Part of the debate – in the Senedd at 6:35 pm on 26 February 2020.
Diolch, Dirprwy Lywydd. So, Brexit is done. The UK is no longer a member state of the European Union. In this sense, at least, a very significant if not historic one, the outcome of the 2016 referendum has finally been honoured. But how done is done? And what happens next? While Brexit to date has hardly been a walk in the park, much of the real work and hard decisions lie ahead.
In the first place, there are negotiations surrounding our new relationship with our European partners. This will inevitably mean trade-offs by the UK Government, but also the EU. And let us give credit where it is due, this Government has gone further in strengthening its negotiating stance than the previous administration. If negotiations are to be successful, Europe's negotiators, including Macron, must be made to understand that free trade with the UK is as important to them, perhaps even more so than it is to the UK. The UK trades at an approximately £70 billion deficit with the EU, which means, of course, that the economies of Europe as a whole have more to lose in a trade war than does the UK. Negotiations will of course be played out with a backdrop of failing EU economies. France and Italy's economies actually shrank in the last three months of 2019, as did the economies of the eurozone as a whole. In contrast, the UK's economy grew over this period, despite the uncertainties over Brexit.
France itself is in the grip of industrial disruption caused by Macron's attempt to bring the French pension system—42 different pension schemes—under control and raise the state pension age. There is no doubt that the UK has been subsidising the overgenerous French state pensions for many years. The British people have, in contrast, largely accepted the raising of the pension age, realising that the current age at which pensions are paid is untenable in the long run. Our continued presence in the EU would undoubtedly have meant an increase in our net contributions, invariably helping to subsidise such largesse by European countries. Spain, for instance, pays its old-age pensioners to go on holiday for three weeks every year, whilst our pensioners are literally dying through fuel poverty.
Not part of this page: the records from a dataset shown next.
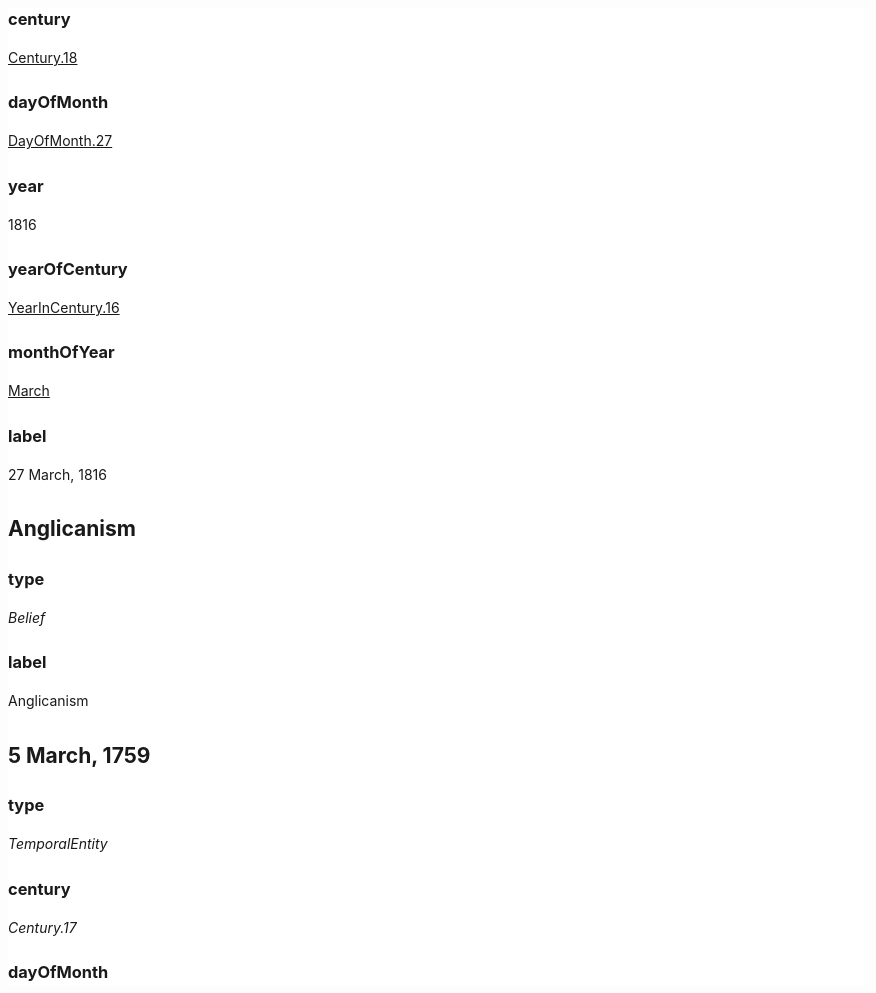 ### century


[Century.18](#Century.18)

### dayOfMonth


[DayOfMonth.27](#DayOfMonth.27)

### year


1816

### yearOfCentury


[YearInCentury.16](#YearInCentury.16)

### monthOfYear


[March](#March)

### label


27 March, 1816

## Anglicanism

### type


*Belief*

### label


Anglicanism

## 5 March, 1759

### type


*TemporalEntity*

### century


*Century.17*

### dayOfMonth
The Government's solid majority will end the legislative stalemate of the last two and a half years, and phase 2 of the Brexit process might be less all-consuming in Westminster than phase 1. But one must never forget that divisions in the UK caused by the political left aligning itself with its traditional enemy, the elite and the rich, to frustrate the Brexit process. This, without doubt, left a bad taste in the mouths of their previously loyal supporters, eloquently expressed in the latest general election result.
Brexit or not, we will continue to be a close neighbour to a European Union whose own future is far from clear. Whilst Brexit will cease, indeed already has ceased, to be a major agenda item in Brussels, the EU faces struggles of its own in dealing with issues ranging from its future financing to migration and the eurozone.
We in the UK have never been isolationists. We have been and always will be a world trading nation. Brexit means we shall now be able to trade with the rest of the world under own terms, not those of Brussels. Free trade is one of the most potent agents in combating poverty and hunger throughout the world. Tariffs, subsidies, exchange controls and regulatory harmonisation, as practiced by the EU, all served to undermine free trade.
There is no doubt that the UK lost thousands of jobs to other European countries through the EU's regional grant interventions: a brand new Skoda car plant built in the Czech Republic for the German motor company Volkswagen with EU regional funding, whilst the Rover car plant was allowed to close, the irony of which is that, through Britain's net contribution to the EU, it was UK money that helped to build the plant in the Czech Republic. Closer to home, the Bosch plant in Miskin was moved to Hungary—again, with the help of European aid.